Premier Golda Meir’s meeting with Pope Paul VI in the Vatican Jan. 15 is expected to open a continuing dialogue between Israel and the Vatican shortly which will concentrate on finding ways and means to grant special legal status to Christian-holy places in Jerusalem, informed sources said here today.
The Pope is understood to have expressed to Mrs. Meir his interest in proposals for legal formulas that would accord special status to Christian holy places. However, the Pontiff is not believed to have suggested “extra-territorial status” for the Christian shrines. He is believed to be interested in finding another formula that would confer special status on the sites. Mrs. Meir, in her public statement last week on her Vatican meeting, stressed that Israel has no desire to administer the holy places of other faiths.

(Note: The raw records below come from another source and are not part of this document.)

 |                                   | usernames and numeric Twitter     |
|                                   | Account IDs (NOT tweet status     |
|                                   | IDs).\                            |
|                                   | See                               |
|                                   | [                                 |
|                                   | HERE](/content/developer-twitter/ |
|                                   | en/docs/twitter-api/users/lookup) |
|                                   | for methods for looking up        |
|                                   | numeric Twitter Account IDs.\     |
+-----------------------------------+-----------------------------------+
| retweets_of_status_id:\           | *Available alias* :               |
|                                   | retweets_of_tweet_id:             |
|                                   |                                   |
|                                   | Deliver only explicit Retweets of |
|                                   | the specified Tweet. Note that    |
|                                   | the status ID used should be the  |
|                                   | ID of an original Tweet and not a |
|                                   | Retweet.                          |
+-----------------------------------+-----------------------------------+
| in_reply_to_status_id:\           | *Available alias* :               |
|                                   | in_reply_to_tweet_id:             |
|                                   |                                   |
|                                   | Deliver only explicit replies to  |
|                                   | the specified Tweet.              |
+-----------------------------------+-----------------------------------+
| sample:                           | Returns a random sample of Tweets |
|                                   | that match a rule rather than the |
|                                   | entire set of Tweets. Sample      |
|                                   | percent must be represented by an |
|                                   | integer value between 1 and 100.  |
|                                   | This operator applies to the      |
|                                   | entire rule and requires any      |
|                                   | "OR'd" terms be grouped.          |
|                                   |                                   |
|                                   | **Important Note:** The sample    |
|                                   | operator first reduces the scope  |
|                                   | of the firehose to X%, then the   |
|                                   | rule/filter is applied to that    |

Political observers here, meanwhile, have expressed astonishment over criticism voiced by Vatican sources of Mrs. Meir’s press statements on her meeting with the Pope. The expressed particular surprise at Italian press reports claiming that the Vatican was annoyed by the premature announcement in Israel of the meeting. The news of the meeting was announced in coordination with the Vatican, sources here pointed out.
The sources said that there was nothing in Mrs. Meir’s subsequent press interviews that could be interpreted as an affront to the Pope. The interviews published in Israeli newspapers and on television were aimed at clarifying the nature of the meeting and the developments that brought it about, the sources said.